Segment Start: Dataset content
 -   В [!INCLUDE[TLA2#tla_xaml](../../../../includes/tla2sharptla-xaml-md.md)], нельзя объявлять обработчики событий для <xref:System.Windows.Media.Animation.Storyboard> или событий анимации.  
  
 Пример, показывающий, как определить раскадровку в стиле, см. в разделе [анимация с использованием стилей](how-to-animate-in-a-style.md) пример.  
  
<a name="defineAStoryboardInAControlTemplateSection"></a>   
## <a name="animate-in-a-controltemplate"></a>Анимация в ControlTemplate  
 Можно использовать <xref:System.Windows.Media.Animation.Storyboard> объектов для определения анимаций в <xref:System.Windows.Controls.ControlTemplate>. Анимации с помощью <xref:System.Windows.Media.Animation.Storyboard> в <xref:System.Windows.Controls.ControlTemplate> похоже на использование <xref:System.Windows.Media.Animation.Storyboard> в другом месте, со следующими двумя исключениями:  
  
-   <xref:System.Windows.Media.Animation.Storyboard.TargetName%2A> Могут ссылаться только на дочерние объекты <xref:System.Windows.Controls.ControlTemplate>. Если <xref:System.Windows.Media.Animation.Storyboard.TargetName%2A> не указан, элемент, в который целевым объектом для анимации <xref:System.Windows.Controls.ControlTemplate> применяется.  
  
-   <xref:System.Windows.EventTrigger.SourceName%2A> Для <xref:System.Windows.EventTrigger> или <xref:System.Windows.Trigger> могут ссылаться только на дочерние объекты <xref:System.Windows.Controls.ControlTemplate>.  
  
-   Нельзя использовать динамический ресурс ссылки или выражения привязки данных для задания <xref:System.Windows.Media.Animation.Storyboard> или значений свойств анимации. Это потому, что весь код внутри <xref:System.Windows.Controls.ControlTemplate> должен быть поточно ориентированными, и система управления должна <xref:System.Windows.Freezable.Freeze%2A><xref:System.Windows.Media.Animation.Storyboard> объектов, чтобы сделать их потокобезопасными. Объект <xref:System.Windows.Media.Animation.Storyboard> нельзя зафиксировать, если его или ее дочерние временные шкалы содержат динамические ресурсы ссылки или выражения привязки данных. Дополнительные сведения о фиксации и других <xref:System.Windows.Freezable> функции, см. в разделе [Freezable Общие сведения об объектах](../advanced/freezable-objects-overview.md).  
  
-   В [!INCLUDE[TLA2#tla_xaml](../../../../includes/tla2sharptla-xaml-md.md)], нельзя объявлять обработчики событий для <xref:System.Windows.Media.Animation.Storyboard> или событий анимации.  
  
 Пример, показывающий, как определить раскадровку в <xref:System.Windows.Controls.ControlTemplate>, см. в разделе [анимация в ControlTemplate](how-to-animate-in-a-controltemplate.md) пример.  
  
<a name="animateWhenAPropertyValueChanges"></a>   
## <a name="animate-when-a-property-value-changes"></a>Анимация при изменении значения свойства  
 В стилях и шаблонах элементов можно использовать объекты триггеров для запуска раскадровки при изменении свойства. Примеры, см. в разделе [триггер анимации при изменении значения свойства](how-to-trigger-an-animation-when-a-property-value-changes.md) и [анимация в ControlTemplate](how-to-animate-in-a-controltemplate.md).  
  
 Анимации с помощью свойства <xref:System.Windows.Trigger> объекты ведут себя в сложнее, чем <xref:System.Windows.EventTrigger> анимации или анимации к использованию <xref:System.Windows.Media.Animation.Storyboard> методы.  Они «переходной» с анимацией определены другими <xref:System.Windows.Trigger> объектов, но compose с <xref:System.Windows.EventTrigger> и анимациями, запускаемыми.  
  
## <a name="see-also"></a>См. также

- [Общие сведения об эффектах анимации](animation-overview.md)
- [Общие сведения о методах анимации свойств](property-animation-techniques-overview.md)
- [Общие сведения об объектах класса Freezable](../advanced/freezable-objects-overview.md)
Segment End: Dataset content
▶ _Exercise directions_:
Search the data above for the string "overview". Report every line where it is found.

▶ _Written answer_:
-   Нельзя использовать динамический ресурс ссылки или выражения привязки данных для задания <xref:System.Windows.Media.Animation.Storyboard> или значений свойств анимации. Это потому, что весь код внутри <xref:System.Windows.Controls.ControlTemplate> должен быть поточно ориентированными, и система управления должна <xref:System.Windows.Freezable.Freeze%2A><xref:System.Windows.Media.Animation.Storyboard> объектов, чтобы сделать их потокобезопасными. Объект <xref:System.Windows.Media.Animation.Storyboard> нельзя зафиксировать, если его или ее дочерние временные шкалы содержат динамические ресурсы ссылки или выражения привязки данных. Дополнительные сведения о фиксации и других <xref:System.Windows.Freezable> функции, см. в разделе [Freezable Общие сведения об объектах](../advanced/freezable-objects-overview.md).  
- [Общие сведения об эффектах анимации](animation-overview.md)
- [Общие сведения о методах анимации свойств](property-animation-techniques-overview.md)
- [Общие сведения об объектах класса Freezable](../advanced/freezable-objects-overview.md)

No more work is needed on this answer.